Н.Б.: Для того чтобы постоянно достирывать, нужно время. Когда началась перестройка, я поняла, что мне не перестроиться, и решила уйти с работы.

Одним из последних моих проектов был гостиничный комплекс в Москве в конце Ленинского проспекта. Секретный объект, который строился по заказу КГБ. Денег на него выделили много, и мою фантазию ничто не сдерживало. На трех гектарах земли я сделала парк с фонтанами, беседками и теннисными кортами. Гостиничные номера – по 120 квадратных метров.
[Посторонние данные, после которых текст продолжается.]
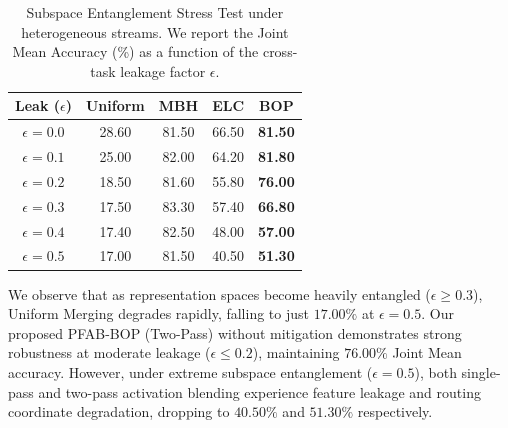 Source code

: \begin{table}[h]
  \caption{Subspace Entanglement Stress Test under heterogeneous streams. We report the Joint Mean Accuracy (\%) as a function of the cross-task leakage factor $\epsilon$.}
  \label{tab:entanglement}
  \vskip 0.15in
  \begin{center}
  \begin{small}
  \begin{sc}
  \setlength{\tabcolsep}{4pt}
  \begin{tabular}{ccccc}
    \toprule
    Leak ($\epsilon$) & Uniform & MBH & ELC & BOP \\
    \midrule
    $\epsilon = 0.0$ & 28.60 & 81.50 & 66.50 & \textbf{81.50} \\
    $\epsilon = 0.1$ & 25.00 & 82.00 & 64.20 & \textbf{81.80} \\
    $\epsilon = 0.2$ & 18.50 & 81.60 & 55.80 & \textbf{76.00} \\
    $\epsilon = 0.3$ & 17.50 & 83.30 & 57.40 & \textbf{66.80} \\
    $\epsilon = 0.4$ & 17.40 & 82.50 & 48.00 & \textbf{57.00} \\
    $\epsilon = 0.5$ & 17.00 & 81.50 & 40.50 & \textbf{51.30} \\
    \bottomrule
  \end{tabular}
  \end{sc}
  \end{small}
  \end{center}
  \vskip -0.1in
  \end{table}

  We observe that as representation spaces become heavily entangled ($\epsilon \ge 0.3$), Uniform Merging degrades rapidly, falling to just $17.00\%$ at $\epsilon = 0.5$. Our proposed \textsc{PFAB-BOP} (Two-Pass) without mitigation demonstrates strong robustness at moderate leakage ($\epsilon \le 0.2$), maintaining $76.00\%$ Joint Mean accuracy. However, under extreme subspace entanglement ($\epsilon = 0.5$), both single-pass and two-pass activation blending experience feature leakage and routing coordinate degradation, dropping to $40.50\%$ and $51.30\%$ respectively.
Всю сантехнику, мебель, люстры, шторы, посуду заказывала по западным каталогам. Должно было получиться роскошно, но окончательный результат мне увидеть не удалось: объект сдали и установили там охранное оборудование. Нас, проектировщиков, велено было не пускать. Когда в августе 1991 года по телевизору показывали членов ГКЧП, я вдруг с ужасом обнаружила, что они выходят из моего здания.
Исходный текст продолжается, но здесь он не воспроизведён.